Mapping and Monitoring Poverty from Satellite Data
Local economic measures are needed to assess and inform policy on SDGs such as poverty, health, education, and hunger. However, there is often a lack of recent data with high spatial resolution. Censuses are one of the best sources of this information, but they are difficult to compare across regions and are at most conducted every few years. In developing regions, censuses may be even more infrequent. From 2000-2010, 14 of 59 African countries did not conduct a single census with questions that could inform poverty measures [6]. However, simply scaling existing efforts is prohibitively costly, with cost estimates for scaling existing methods to measure every SDG over a 15 year period are in the hundreds of billions of dollars for African countries alone [6].
There are many open source remote sensing datasets that provide good spatial and temporal coverage. For example, the Sentinel satellites launched in 2014 provide 10-30m resolution images with a revisit time as low as 5 days, leading to more than 50 images of every location on earth each year [7]. However, it not obvious how to go from satellite imagery to indicators useful for achieving the SDGs.
Jean et al. [6] developed a transfer learning approach to train a CNN to identify features that explain economic variation at a local level with only hundreds of economic surveys.
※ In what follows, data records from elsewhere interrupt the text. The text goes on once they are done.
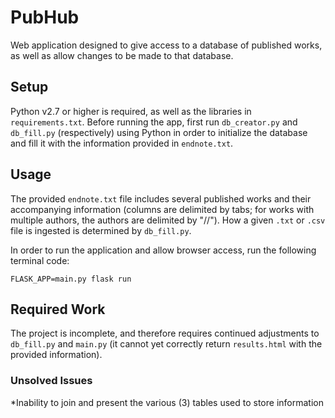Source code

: # PubHub
Web application designed to give access to a database of published works, as well as allow changes to be made to that database.
## Setup
Python v2.7 or higher is required, as well as the libraries in ```requirements.txt```. Before running the app, first run ```db_creator.py``` and ```db_fill.py``` (respectively) using Python in order to initialize the database and fill it with the information provided in ```endnote.txt```.
## Usage
The provided ```endnote.txt``` file includes several published works and their accompanying information (columns are delimited by tabs; for works with multiple authors, the authors are delimited by "//"). How a given ```.txt``` or ```.csv``` file is ingested is determined by ```db_fill.py```. 

In order to run the application and allow browser access, run the following terminal code:
```
FLASK_APP=main.py flask run
```
## Required Work
The project is incomplete, and therefore requires continued adjustments to ```db_fill.py``` and ```main.py``` (it cannot yet correctly return ```results.html``` with the provided information). 
### Unsolved Issues 
*Inability to join and present the various (3) tables used to store information 
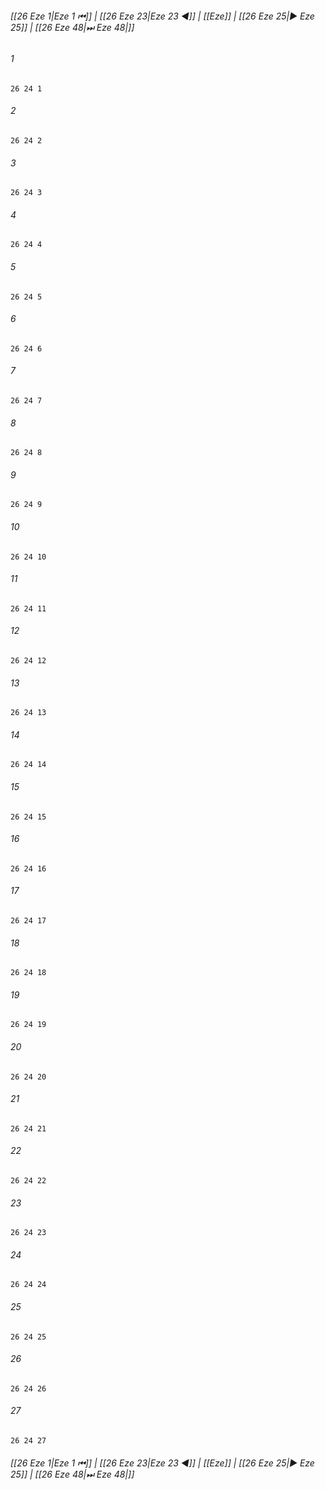 
###### [[26 Eze 1|Eze 1 ⏮]] | [[26 Eze 23|Eze 23 ◀]] | [[Eze]] | [[26 Eze 25|▶ Eze 25]] | [[26 Eze 48|⏭ Eze 48|]]

###### 1
``` verse
26 24 1 
```
###### 2
``` verse
26 24 2 
```
###### 3
``` verse
26 24 3 
```
###### 4
``` verse
26 24 4 
```
###### 5
``` verse
26 24 5 
```
###### 6
``` verse
26 24 6 
```
###### 7
``` verse
26 24 7 
```
###### 8
``` verse
26 24 8 
```
###### 9
``` verse
26 24 9 
```
###### 10
``` verse
26 24 10 
```
###### 11
``` verse
26 24 11 
```
###### 12
``` verse
26 24 12 
```
###### 13
``` verse
26 24 13 
```
###### 14
``` verse
26 24 14 
```
###### 15
``` verse
26 24 15 
```
###### 16
``` verse
26 24 16 
```
###### 17
``` verse
26 24 17 
```
###### 18
``` verse
26 24 18 
```
###### 19
``` verse
26 24 19 
```
###### 20
``` verse
26 24 20 
```
###### 21
``` verse
26 24 21 
```
###### 22
``` verse
26 24 22 
```
###### 23
``` verse
26 24 23 
```
###### 24
``` verse
26 24 24 
```
###### 25
``` verse
26 24 25 
```
###### 26
``` verse
26 24 26 
```
###### 27
``` verse
26 24 27 
```

###### [[26 Eze 1|Eze 1 ⏮]] | [[26 Eze 23|Eze 23 ◀]] | [[Eze]] | [[26 Eze 25|▶ Eze 25]] | [[26 Eze 48|⏭ Eze 48|]]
The model was first trained to recognize nightlights, a noisy proxy for poverty with abundant labels [8, 9]. The model was then fine-tuned to estimate household-level assets at a local level. The model performed better than using nightlights alone or and even more difficult to obtain proxies like cellphone usage [10]. Further, the model explained a similar amount of variation as traditional, less scalable approaches like surveys [11] and the results of the model are now used by the World Bank [12]. Two desirable aspects of this method are that is uses only open source data and that it provides a general methodology that could be applied to other mapping tasks.
Figure 1: Nightlights are a noisy proxy for economic indicators that help measure progress towards the SDGs. Researchers at Stanford developed a model that starting from nightlights learns features that predict economic variation as effectively as on-the-ground approaches like surveys. Image source: Google Earth
There are many other examples of projects finding impactful ways to use remote sensing data including crop yield prediction [13], factory farm detection [14], and disaster response [15]. Outside of remote sensing, creating conservation datasets from audio recordings [16,17] and citizen science data, covered in more detail below, are exciting approaches for creating and improving datasets.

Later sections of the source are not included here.